Tidak sampai disitu saja, bahkan hasil parkir dari tiket parkir pun patut diduga tidak masuk Kas Daerah. Kemudian, sebelum berakhir masa kontrak kerjasama dengan PT Dalena pada 16 Mei 2022 lalu tersebut, mantan Kadisperindag Pekanbaru, Ingot patut diduga telah membuat kerjasama dengan sebutan kerjasama pengelolaan sementara terhitung 17 Mei 2022 lalu.
Sehingga, memunculkan pertanyaan yakni siapa yang melakukan pengelolaan pasar ? Apa dasar hukumnya sehingga masih ada oknum yang melakukan pungutan uang toko/lapak dengan istilah Servis Charge ? Lantas, kepada siapa disetorkan pungutan uang tersebut ?
Diperparah lagi, dengan adanya isu yang beredar dikalangan ASN Pemko Pekanbaru yang menyebutkan, bahwa mantan Pejabat Pemko Pekanbaru tersebut patut diduga menerima "Upeti" sebesar Rp. 2 miliar dari oknum pengelola.
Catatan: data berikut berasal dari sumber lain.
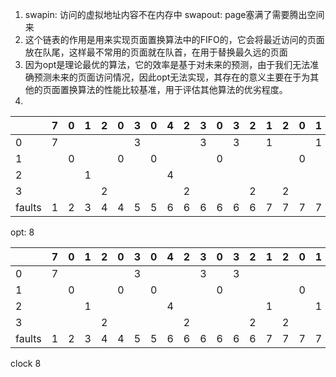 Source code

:  

1. swapin: 访问的虚拟地址内容不在内存中 
   swapout: page塞满了需要腾出空间来
2. 这个链表的作用是用来实现页面置换算法中的FIFO的，它会将最近访问的页面放在队尾，这样最不常用的页面就在队首，在用于替换最久远的页面
3. 因为opt是理论最优的算法，它的效率是基于对未来的预测，由于我们无法准确预测未来的页面访问情况，因此opt无法实现，其存在的意义主要在于为其他的页面置换算法的性能比较基准，用于评估其他算法的优劣程度。
4. 

|        | 7    | 0    | 1    | 2    | 0    | 3    | 0    | 4    | 2    | 3    | 0    | 3    | 2    | 1    | 2    | 0    | 1    | 7    | 0    | 1    |
| ------ | ---- | ---- | ---- | ---- | ---- | ---- | ---- | ---- | ---- | ---- | ---- | ---- | ---- | ---- | ---- | ---- | ---- | ---- | ---- | ---- |
| 0      | 7    |      |      |      |      | 3    |      |      |      | 3    |      | 3    |      | 1    |      |      | 1    |      |      | 1    |
| 1      |      | 0    |      |      | 0    |      | 0    |      |      |      | 0    |      |      |      |      | 0    |      |      | 0    |      |
| 2      |      |      | 1    |      |      |      |      | 4    |      |      |      |      |      |      |      |      |      |      |      |      |
| 3      |      |      |      | 2    |      |      |      |      | 2    |      |      |      | 2    |      | 2    |      |      | 7    |      |      |
| faults | 1    | 2    | 3    | 4    | 4    | 5    | 5    | 6    | 6    | 6    | 6    | 6    | 6    | 7    | 7    | 7    | 7    | 8    | 8    | 8    |

opt: 8

|        | 7    | 0    | 1    | 2    | 0    | 3    | 0    | 4    | 2    | 3    | 0    | 3    | 2    | 1    | 2    | 0    | 1    | 7    | 0    | 1    |
| ------ | ---- | ---- | ---- | ---- | ---- | ---- | ---- | ---- | ---- | ---- | ---- | ---- | ---- | ---- | ---- | ---- | ---- | ---- | ---- | ---- |
| 0      | 7    |      |      |      |      | 3    |      |      |      | 3    |      | 3    |      |      |      |      |      | 7    |      |      |
| 1      |      | 0    |      |      | 0    |      | 0    |      |      |      | 0    |      |      |      |      | 0    |      |      | 0    |      |
| 2      |      |      | 1    |      |      |      |      | 4    |      |      |      |      |      | 1    |      |      | 1    |      |      | 1    |
| 3      |      |      |      | 2    |      |      |      |      | 2    |      |      |      | 2    |      | 2    |      |      |      |      |      |
| faults | 1    | 2    | 3    | 4    | 4    | 5    | 5    | 6    | 6    | 6    | 6    | 6    | 6    | 7    | 7    | 7    | 7    | 8    | 8    | 8    |

clock 8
Makanya, pada setiap rapat pembahasan tentang pasar bawah bersama OPD Pekanbaru, mereka berdua patut diduga selalu membela dan berpihak pada oknum pengelola.
Karena itulah, demi terwujudnya supremasi hukum di Pekanbaru ini, maka Kepolisian dan Kejaksaan harus dapat bijaksana untuk bertindak dalam mengusut tuntas apapun bentuk dugaan penyimpangan yang terjadi diatas tersebut.
Dan juga harus menangkap oknum-oknum Pejabat yang patut diduga melakukan korupsi dan menerima Servis Charge pasca berakhirnya kontrak PT Dalena pada 16 Mei 2022 lalu tersebut. Jika tidak, bagaimana mungkin penyakit korupsi di Pemko Pekanbaru ini bisa dihentikan.
Pihak terkait dalam hal ini, Mantan Kadisperindag Pekanbaru, Ingot Ahmad Hutusuhut yang ingin dikonfirmasi Media ini belum berhasil dijumpai.